• PROBLEM TO SOLVE: Pictures aside, return all of the records exactly as they stand.

————

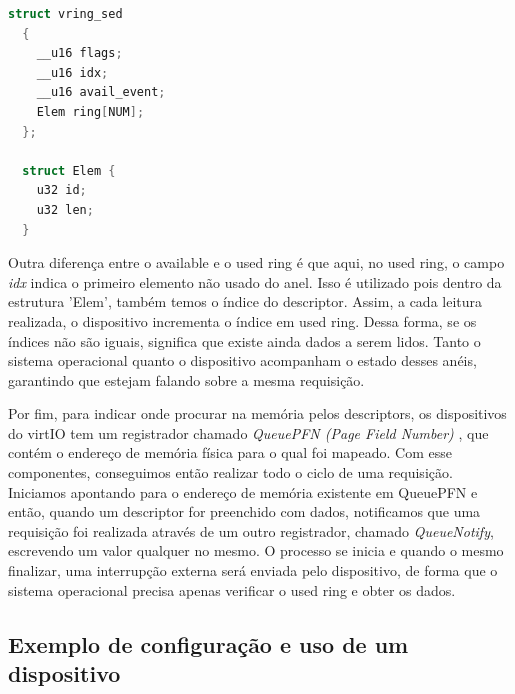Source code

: \begin{lstlisting}[language=C]
  struct vring_sed
  {
    __u16 flags;
    __u16 idx;
    __u16 avail_event;
    Elem ring[NUM];
  };

  struct Elem {
    u32 id;
    u32 len;
  }
\end{lstlisting}


Outra diferença entre o available e o used ring é que aqui, no used ring, o campo \emph{idx} indica o primeiro elemento não usado do anel.
Isso é utilizado pois dentro da estrutura 'Elem', também temos o índice do descriptor. Assim, a cada leitura realizada, o dispositivo incrementa o índice em used ring.
Dessa forma, se os índices não são iguais, significa que existe ainda dados a serem lidos. 	Tanto o sistema operacional quanto o dispositivo acompanham o estado desses anéis, garantindo que estejam falando sobre a mesma requisição.


Por fim, para indicar onde procurar na memória pelos descriptors, os dispositivos do virtIO tem um registrador chamado \emph{QueuePFN (Page Field Number)} , que contém o endereço de memória física para o qual foi mapeado. Com esse componentes, conseguimos então realizar todo o ciclo de uma requisição. Iniciamos apontando para o endereço de memória existente em QueuePFN e então, quando um descriptor for preenchido com dados, notificamos que uma requisição foi realizada através de um outro registrador, chamado \emph{QueueNotify}, escrevendo um valor qualquer no mesmo. O processo se inicia e quando o mesmo finalizar, uma interrupção externa será enviada pelo dispositivo, de forma que o sistema operacional precisa apenas verificar o used ring e obter os dados.


\subsection*{Exemplo de configuração e uso de um dispositivo}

————

• ANSWER BELOW:
Source code

: \begin{lstlisting}[language=C]
  struct vring_sed
  {
    __u16 flags;
    __u16 idx;
    __u16 avail_event;
    Elem ring[NUM];
  };

  struct Elem {
    u32 id;
    u32 len;
  }
\end{lstlisting}


Outra diferença entre o available e o used ring é que aqui, no used ring, o campo \emph{idx} indica o primeiro elemento não usado do anel.
Isso é utilizado pois dentro da estrutura 'Elem', também temos o índice do descriptor. Assim, a cada leitura realizada, o dispositivo incrementa o índice em used ring.
Dessa forma, se os índices não são iguais, significa que existe ainda dados a serem lidos. 	Tanto o sistema operacional quanto o dispositivo acompanham o estado desses anéis, garantindo que estejam falando sobre a mesma requisição.


Por fim, para indicar onde procurar na memória pelos descriptors, os dispositivos do virtIO tem um registrador chamado \emph{QueuePFN (Page Field Number)} , que contém o endereço de memória física para o qual foi mapeado. Com esse componentes, conseguimos então realizar todo o ciclo de uma requisição. Iniciamos apontando para o endereço de memória existente em QueuePFN e então, quando um descriptor for preenchido com dados, notificamos que uma requisição foi realizada através de um outro registrador, chamado \emph{QueueNotify}, escrevendo um valor qualquer no mesmo. O processo se inicia e quando o mesmo finalizar, uma interrupção externa será enviada pelo dispositivo, de forma que o sistema operacional precisa apenas verificar o used ring e obter os dados.


\subsection*{Exemplo de configuração e uso de um dispositivo}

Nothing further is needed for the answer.